### Task directions
Here is a block of records. Copy every line in it that includes "large".

(Saved data entries)
────────
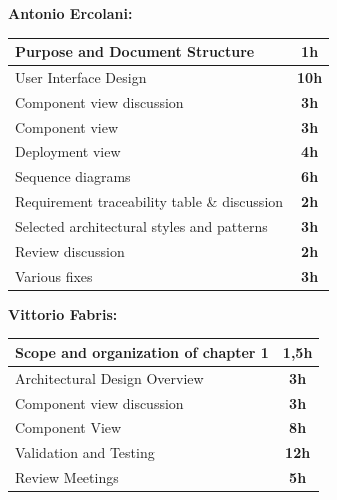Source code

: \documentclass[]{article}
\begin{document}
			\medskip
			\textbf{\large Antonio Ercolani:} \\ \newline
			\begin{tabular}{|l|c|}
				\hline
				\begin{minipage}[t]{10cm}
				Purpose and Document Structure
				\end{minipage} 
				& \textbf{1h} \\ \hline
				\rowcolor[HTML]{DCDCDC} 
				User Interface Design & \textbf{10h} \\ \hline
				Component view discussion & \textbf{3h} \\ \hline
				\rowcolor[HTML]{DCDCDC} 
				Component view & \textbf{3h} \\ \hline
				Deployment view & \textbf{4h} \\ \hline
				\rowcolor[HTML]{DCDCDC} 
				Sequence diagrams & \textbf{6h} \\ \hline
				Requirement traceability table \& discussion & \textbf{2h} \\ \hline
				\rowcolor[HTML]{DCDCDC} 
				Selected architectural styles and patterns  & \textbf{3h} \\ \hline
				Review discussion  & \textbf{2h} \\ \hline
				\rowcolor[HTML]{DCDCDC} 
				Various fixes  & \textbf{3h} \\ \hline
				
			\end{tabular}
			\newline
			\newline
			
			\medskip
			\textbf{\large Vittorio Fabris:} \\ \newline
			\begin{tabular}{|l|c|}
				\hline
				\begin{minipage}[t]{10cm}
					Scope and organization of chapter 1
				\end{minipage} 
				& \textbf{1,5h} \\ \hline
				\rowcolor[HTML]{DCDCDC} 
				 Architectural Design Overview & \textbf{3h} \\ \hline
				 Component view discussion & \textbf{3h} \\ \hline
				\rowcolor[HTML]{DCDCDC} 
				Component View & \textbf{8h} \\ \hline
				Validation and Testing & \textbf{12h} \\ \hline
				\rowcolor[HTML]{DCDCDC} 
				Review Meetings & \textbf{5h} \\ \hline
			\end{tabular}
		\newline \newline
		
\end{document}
────────
### Output
			\textbf{\large Antonio Ercolani:} \\ \newline
			\textbf{\large Vittorio Fabris:} \\ \newline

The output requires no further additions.